I met a young lady in Washington. She has a rubber thing on her hand that says, if I get sick, don't call 911, call me an Uber, because she's afraid of what the ambulance price is going to be.

And so, this is a very realistic, and being that the prices are so high, people are getting sick in America because people are afraid to walk inside the hospitals to get procedures done because they're afraid of the prices.

And so people are losing their homes, they're losing their jobs, they're losing everything. And so we have everybody on this issue. Bipartisan. We love Senator Braun and Senator Bernie Sanders' bill. That has the real language that we need there at the Senate.

If that bill is passed, then I think we acquired that. We can pull away the megaphones.

SIDNER: I don't know, Fat Joe. You are really good on the megaphone, on the mic at least. And this fight you have been able to bring in so many different people that the world knows very well.

Thank you for taking the time to be with us here on CNN NEWS CENTRAL. I really appreciate it.

FAT JOE: Thank you so much, Sara. Thank you.

SIDNER: All right.


BERMAN: Fat Joe, great taste in cut flowers and in television anchors, saying Sara Sidner's one of his favorites.
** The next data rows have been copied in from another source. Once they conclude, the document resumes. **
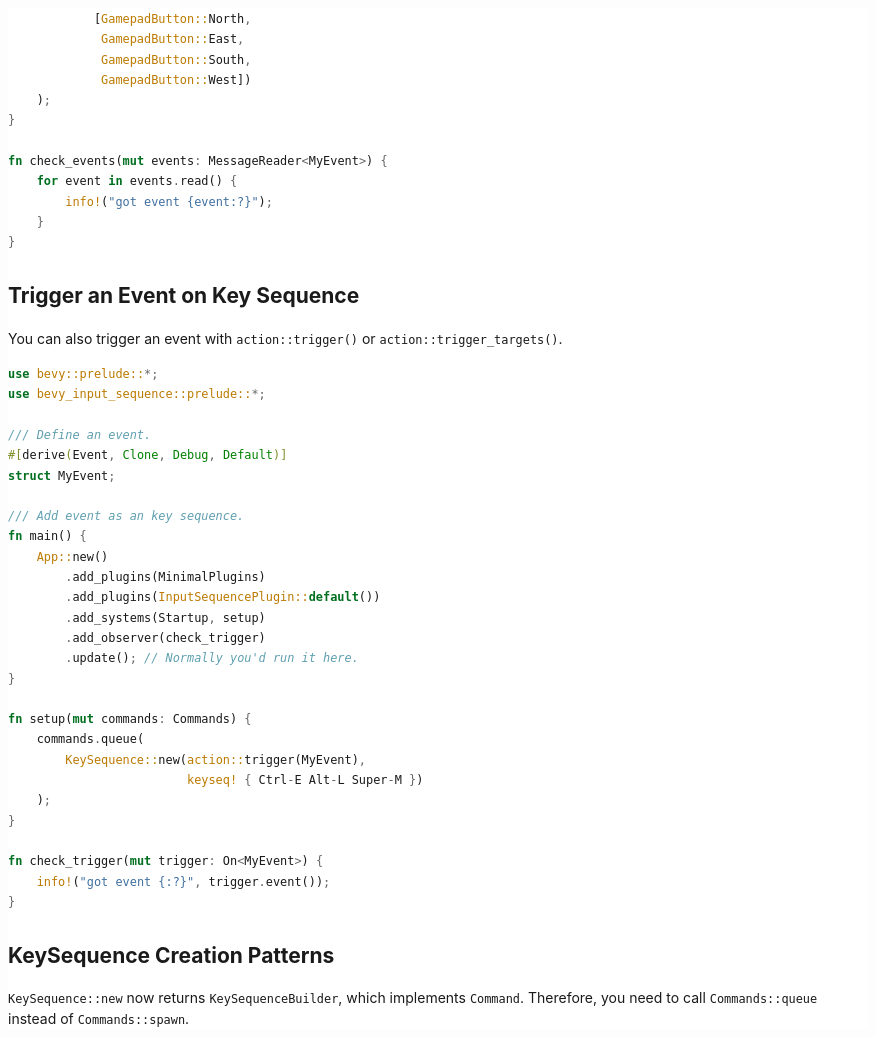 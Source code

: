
 ```rust
            [GamepadButton::North,
             GamepadButton::East,
             GamepadButton::South,
             GamepadButton::West])
    );
}

fn check_events(mut events: MessageReader<MyEvent>) {
    for event in events.read() {
        info!("got event {event:?}");
    }
}
```

## Trigger an Event on Key Sequence

You can also trigger an event with `action::trigger()` or `action::trigger_targets()`.

```rust
use bevy::prelude::*;
use bevy_input_sequence::prelude::*;

/// Define an event.
#[derive(Event, Clone, Debug, Default)]
struct MyEvent;

/// Add event as an key sequence.
fn main() {
    App::new()
        .add_plugins(MinimalPlugins)
        .add_plugins(InputSequencePlugin::default())
        .add_systems(Startup, setup)
        .add_observer(check_trigger)
        .update(); // Normally you'd run it here.
}

fn setup(mut commands: Commands) {
    commands.queue(
        KeySequence::new(action::trigger(MyEvent), 
                         keyseq! { Ctrl-E Alt-L Super-M })
    );
}

fn check_trigger(mut trigger: On<MyEvent>) {
    info!("got event {:?}", trigger.event());
}
```

## KeySequence Creation Patterns

`KeySequence::new` now returns `KeySequenceBuilder`, which implements `Command`.
Therefore, you need to call `Commands::queue` instead of `Commands::spawn`.
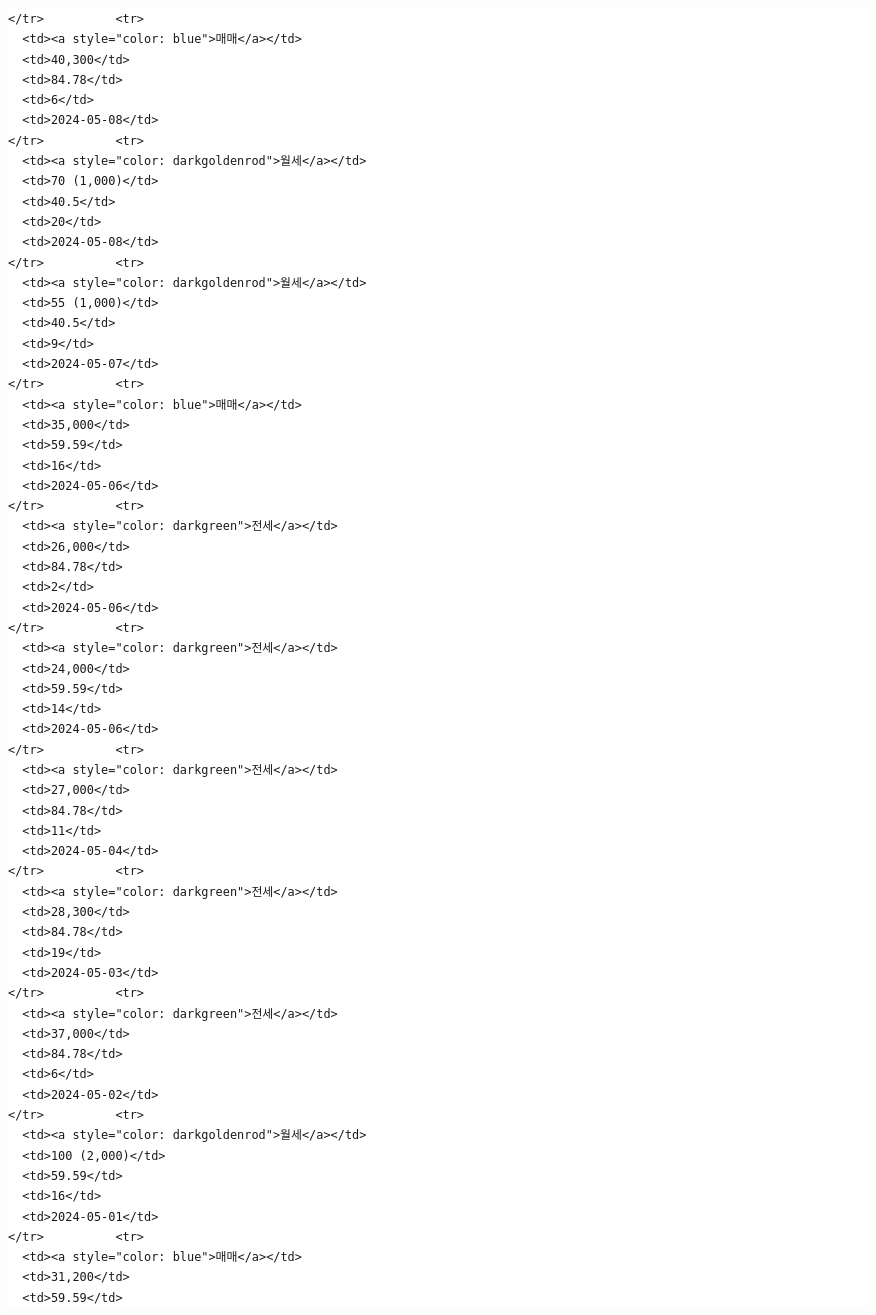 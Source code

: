     </tr>          <tr>
      <td><a style="color: blue">매매</a></td>
      <td>40,300</td>
      <td>84.78</td>
      <td>6</td>
      <td>2024-05-08</td>
    </tr>          <tr>
      <td><a style="color: darkgoldenrod">월세</a></td>
      <td>70 (1,000)</td>
      <td>40.5</td>
      <td>20</td>
      <td>2024-05-08</td>
    </tr>          <tr>
      <td><a style="color: darkgoldenrod">월세</a></td>
      <td>55 (1,000)</td>
      <td>40.5</td>
      <td>9</td>
      <td>2024-05-07</td>
    </tr>          <tr>
      <td><a style="color: blue">매매</a></td>
      <td>35,000</td>
      <td>59.59</td>
      <td>16</td>
      <td>2024-05-06</td>
    </tr>          <tr>
      <td><a style="color: darkgreen">전세</a></td>
      <td>26,000</td>
      <td>84.78</td>
      <td>2</td>
      <td>2024-05-06</td>
    </tr>          <tr>
      <td><a style="color: darkgreen">전세</a></td>
      <td>24,000</td>
      <td>59.59</td>
      <td>14</td>
      <td>2024-05-06</td>
    </tr>          <tr>
      <td><a style="color: darkgreen">전세</a></td>
      <td>27,000</td>
      <td>84.78</td>
      <td>11</td>
      <td>2024-05-04</td>
    </tr>          <tr>
      <td><a style="color: darkgreen">전세</a></td>
      <td>28,300</td>
      <td>84.78</td>
      <td>19</td>
      <td>2024-05-03</td>
    </tr>          <tr>
      <td><a style="color: darkgreen">전세</a></td>
      <td>37,000</td>
      <td>84.78</td>
      <td>6</td>
      <td>2024-05-02</td>
    </tr>          <tr>
      <td><a style="color: darkgoldenrod">월세</a></td>
      <td>100 (2,000)</td>
      <td>59.59</td>
      <td>16</td>
      <td>2024-05-01</td>
    </tr>          <tr>
      <td><a style="color: blue">매매</a></td>
      <td>31,200</td>
      <td>59.59</td>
All right, this morning marks a milestone for reproductive health in the United States. Starting today you no longer need a prescription to get birth control pills and you can order them online.



BOLDUAN: Right now you can go online and order birth control without a prescription for the first time ever. Opill is the first over-the- counter birth control pill approved in the United States.

CNN's Jacqueline Howard has much more on this.

You've been tracking the progress here, Jacqueline, from the very beginning. What do people need to know?

JACQUELINE HOWARD, CNN HEALTH REPORTER: Well, what they can know is that at, the website was just updated moments ago, and they are now offering online sales. You can place your order for Opill. It's also available on Amazon.

And this is happening in real time. Earlier this month shipments of the product went out starting today. It is available online to purchase. And then in the coming days, we can see in-store sales begin.

Now, what we know about Opill, its progestin only. It's a birth control pill. And it's available without a prescription. You don't need a doctor's visit to obtain it. And it has this suggested manufacturer's retail price of $19.99 for one month, $49.99 for a three-month pack, $89.99 for a six-month pack.


And with this roll-out happening online today, this is the first time ever in U.S. history that you can obtain an over-the-counter birth control pill online. So we can expect this to really benefit women in rural areas, for instance, who might not have that accessibility.

Now, in the coming days, later this month and in early April we can begin to see this product hit store shelves. Some major retail pharmacies like Walgreens and CVS plan to offer it. So again, we're watching this roll-out happening in real time with today, starting the online sales, Kate.

BOLDUAN: Jacqueline, thank you so much for that. We really appreciate it.

BERMAN: And that is all for us today. This has been a Monday edition of CNN NEWS CENTRAL.

BOLDUAN: Very clearly.

BERMAN: "CNN NEWSROOM" with Jim Acosta up next.